### Required work
Produce an exact copy of the lines below, starting at the first and ending with the line containing "发送数据时间 + 链路传输时间**".
:: Materials provided
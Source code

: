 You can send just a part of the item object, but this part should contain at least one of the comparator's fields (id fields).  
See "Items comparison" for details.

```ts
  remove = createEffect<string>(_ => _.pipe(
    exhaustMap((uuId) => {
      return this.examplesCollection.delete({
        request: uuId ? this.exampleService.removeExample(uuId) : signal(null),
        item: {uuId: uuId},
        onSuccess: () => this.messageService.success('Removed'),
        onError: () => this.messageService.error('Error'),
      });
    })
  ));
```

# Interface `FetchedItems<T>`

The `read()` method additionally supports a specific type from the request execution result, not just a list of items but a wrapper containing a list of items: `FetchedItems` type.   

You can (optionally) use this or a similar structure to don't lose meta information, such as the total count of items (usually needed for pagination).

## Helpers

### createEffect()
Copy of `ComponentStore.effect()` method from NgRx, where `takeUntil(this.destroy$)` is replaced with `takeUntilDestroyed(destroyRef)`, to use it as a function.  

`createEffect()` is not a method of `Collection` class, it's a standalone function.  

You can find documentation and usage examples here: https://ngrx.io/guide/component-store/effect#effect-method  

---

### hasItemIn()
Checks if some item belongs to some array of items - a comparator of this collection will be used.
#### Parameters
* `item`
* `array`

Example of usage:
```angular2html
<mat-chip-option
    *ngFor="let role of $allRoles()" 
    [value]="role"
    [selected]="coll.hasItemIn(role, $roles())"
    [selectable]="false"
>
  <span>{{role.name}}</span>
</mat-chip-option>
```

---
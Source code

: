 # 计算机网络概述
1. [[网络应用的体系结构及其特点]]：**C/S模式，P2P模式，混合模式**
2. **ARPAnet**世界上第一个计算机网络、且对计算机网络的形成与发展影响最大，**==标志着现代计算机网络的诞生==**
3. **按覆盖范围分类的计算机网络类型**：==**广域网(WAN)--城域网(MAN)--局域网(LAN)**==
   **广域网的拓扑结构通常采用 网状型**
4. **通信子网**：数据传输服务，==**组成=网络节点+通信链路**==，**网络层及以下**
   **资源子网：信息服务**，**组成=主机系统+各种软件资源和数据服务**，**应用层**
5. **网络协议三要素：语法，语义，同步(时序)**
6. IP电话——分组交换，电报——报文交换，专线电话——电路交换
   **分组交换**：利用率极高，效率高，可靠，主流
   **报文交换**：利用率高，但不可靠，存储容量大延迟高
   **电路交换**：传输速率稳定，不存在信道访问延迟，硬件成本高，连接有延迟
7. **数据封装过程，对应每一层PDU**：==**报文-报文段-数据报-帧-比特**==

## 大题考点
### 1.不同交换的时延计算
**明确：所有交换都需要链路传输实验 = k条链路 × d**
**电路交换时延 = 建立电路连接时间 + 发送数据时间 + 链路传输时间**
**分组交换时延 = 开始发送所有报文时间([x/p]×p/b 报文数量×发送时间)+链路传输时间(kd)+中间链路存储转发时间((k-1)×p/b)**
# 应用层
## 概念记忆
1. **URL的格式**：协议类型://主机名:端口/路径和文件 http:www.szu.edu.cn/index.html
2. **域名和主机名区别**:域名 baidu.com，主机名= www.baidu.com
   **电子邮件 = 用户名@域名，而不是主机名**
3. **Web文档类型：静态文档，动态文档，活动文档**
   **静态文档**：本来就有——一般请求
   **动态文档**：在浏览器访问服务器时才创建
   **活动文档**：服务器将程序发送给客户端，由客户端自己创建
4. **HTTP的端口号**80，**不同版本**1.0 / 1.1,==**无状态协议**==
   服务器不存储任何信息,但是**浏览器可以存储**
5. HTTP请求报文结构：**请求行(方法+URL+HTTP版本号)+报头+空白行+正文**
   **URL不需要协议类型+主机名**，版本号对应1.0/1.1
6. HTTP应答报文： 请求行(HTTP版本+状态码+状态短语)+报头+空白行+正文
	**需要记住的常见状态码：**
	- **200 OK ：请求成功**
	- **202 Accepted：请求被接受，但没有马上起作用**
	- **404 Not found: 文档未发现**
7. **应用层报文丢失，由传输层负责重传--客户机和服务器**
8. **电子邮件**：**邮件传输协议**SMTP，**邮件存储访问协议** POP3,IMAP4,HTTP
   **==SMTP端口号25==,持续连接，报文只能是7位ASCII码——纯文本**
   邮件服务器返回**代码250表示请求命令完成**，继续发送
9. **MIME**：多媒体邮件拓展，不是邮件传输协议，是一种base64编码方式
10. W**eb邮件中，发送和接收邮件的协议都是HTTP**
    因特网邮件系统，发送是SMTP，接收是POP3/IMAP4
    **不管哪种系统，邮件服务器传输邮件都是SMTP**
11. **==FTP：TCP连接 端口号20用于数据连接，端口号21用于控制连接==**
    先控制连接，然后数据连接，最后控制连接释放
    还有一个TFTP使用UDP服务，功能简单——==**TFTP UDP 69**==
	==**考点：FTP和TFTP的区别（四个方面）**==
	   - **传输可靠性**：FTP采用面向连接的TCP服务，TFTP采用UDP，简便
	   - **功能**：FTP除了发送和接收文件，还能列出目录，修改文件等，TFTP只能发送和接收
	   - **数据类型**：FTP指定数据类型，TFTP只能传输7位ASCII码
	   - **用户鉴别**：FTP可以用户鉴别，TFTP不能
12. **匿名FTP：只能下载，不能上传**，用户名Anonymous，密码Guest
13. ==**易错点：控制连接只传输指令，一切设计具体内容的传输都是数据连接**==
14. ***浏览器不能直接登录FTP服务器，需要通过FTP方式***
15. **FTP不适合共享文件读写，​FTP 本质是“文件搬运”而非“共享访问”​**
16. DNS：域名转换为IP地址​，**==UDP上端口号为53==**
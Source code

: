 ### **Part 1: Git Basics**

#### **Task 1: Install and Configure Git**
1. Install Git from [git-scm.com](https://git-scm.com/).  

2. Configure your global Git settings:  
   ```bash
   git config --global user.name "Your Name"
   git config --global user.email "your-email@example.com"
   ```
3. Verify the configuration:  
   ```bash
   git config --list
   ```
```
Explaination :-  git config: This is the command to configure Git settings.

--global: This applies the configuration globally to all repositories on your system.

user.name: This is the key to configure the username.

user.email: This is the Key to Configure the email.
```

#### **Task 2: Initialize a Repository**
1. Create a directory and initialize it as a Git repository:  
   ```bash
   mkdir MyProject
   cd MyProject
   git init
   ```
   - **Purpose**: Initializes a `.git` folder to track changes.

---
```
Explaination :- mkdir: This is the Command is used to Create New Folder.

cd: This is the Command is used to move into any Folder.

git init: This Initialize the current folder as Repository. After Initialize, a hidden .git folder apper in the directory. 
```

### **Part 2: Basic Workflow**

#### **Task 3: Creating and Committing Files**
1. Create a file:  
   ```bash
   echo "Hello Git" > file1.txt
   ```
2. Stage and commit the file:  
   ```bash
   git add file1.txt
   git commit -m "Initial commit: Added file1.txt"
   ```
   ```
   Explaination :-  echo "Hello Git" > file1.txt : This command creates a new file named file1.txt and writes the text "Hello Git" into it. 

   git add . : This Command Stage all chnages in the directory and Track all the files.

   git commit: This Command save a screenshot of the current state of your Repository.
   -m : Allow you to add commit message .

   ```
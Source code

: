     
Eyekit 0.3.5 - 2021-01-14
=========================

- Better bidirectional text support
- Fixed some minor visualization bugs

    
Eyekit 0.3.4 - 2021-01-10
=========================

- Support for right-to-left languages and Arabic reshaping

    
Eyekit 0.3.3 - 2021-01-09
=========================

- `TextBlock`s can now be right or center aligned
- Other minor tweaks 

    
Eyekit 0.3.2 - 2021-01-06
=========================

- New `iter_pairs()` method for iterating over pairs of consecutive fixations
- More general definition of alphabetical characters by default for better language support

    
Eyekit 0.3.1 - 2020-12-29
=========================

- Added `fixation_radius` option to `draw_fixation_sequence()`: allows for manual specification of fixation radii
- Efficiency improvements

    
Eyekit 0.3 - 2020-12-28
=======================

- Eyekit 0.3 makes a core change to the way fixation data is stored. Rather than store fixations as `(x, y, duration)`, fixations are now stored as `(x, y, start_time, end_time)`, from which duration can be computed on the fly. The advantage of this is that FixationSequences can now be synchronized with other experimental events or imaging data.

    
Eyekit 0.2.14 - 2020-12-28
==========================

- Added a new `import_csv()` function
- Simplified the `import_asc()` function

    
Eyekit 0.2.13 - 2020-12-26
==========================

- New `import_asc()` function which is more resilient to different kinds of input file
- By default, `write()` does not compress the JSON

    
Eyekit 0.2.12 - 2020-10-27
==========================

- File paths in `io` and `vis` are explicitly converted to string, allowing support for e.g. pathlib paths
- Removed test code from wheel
::::
### Response to this exercise
Source code

: You can send just a part of the item object, but this part should contain at least one of the comparator's fields (id fields).  
See "Items comparison" for details.

```ts
  remove = createEffect<string>(_ => _.pipe(
    exhaustMap((uuId) => {
      return this.examplesCollection.delete({
        request: uuId ? this.exampleService.removeExample(uuId) : signal(null),
        item: {uuId: uuId},
        onSuccess: () => this.messageService.success('Removed'),
        onError: () => this.messageService.error('Error'),
      });
    })
  ));
```

# Interface `FetchedItems<T>`

The `read()` method additionally supports a specific type from the request execution result, not just a list of items but a wrapper containing a list of items: `FetchedItems` type.   

You can (optionally) use this or a similar structure to don't lose meta information, such as the total count of items (usually needed for pagination).

## Helpers

### createEffect()
Copy of `ComponentStore.effect()` method from NgRx, where `takeUntil(this.destroy$)` is replaced with `takeUntilDestroyed(destroyRef)`, to use it as a function.  

`createEffect()` is not a method of `Collection` class, it's a standalone function.  

You can find documentation and usage examples here: https://ngrx.io/guide/component-store/effect#effect-method  

---

### hasItemIn()
Checks if some item belongs to some array of items - a comparator of this collection will be used.
#### Parameters
* `item`
* `array`

Example of usage:
```angular2html
<mat-chip-option
    *ngFor="let role of $allRoles()" 
    [value]="role"
    [selected]="coll.hasItemIn(role, $roles())"
    [selectable]="false"
>
  <span>{{role.name}}</span>
</mat-chip-option>
```

---
Source code

: # 计算机网络概述
1. [[网络应用的体系结构及其特点]]：**C/S模式，P2P模式，混合模式**
2. **ARPAnet**世界上第一个计算机网络、且对计算机网络的形成与发展影响最大，**==标志着现代计算机网络的诞生==**
3. **按覆盖范围分类的计算机网络类型**：==**广域网(WAN)--城域网(MAN)--局域网(LAN)**==
   **广域网的拓扑结构通常采用 网状型**
4. **通信子网**：数据传输服务，==**组成=网络节点+通信链路**==，**网络层及以下**
   **资源子网：信息服务**，**组成=主机系统+各种软件资源和数据服务**，**应用层**
5. **网络协议三要素：语法，语义，同步(时序)**
6. IP电话——分组交换，电报——报文交换，专线电话——电路交换
   **分组交换**：利用率极高，效率高，可靠，主流
   **报文交换**：利用率高，但不可靠，存储容量大延迟高
   **电路交换**：传输速率稳定，不存在信道访问延迟，硬件成本高，连接有延迟
7. **数据封装过程，对应每一层PDU**：==**报文-报文段-数据报-帧-比特**==

## 大题考点
### 1.不同交换的时延计算
**明确：所有交换都需要链路传输实验 = k条链路 × d**
**电路交换时延 = 建立电路连接时间 + 发送数据时间 + 链路传输时间**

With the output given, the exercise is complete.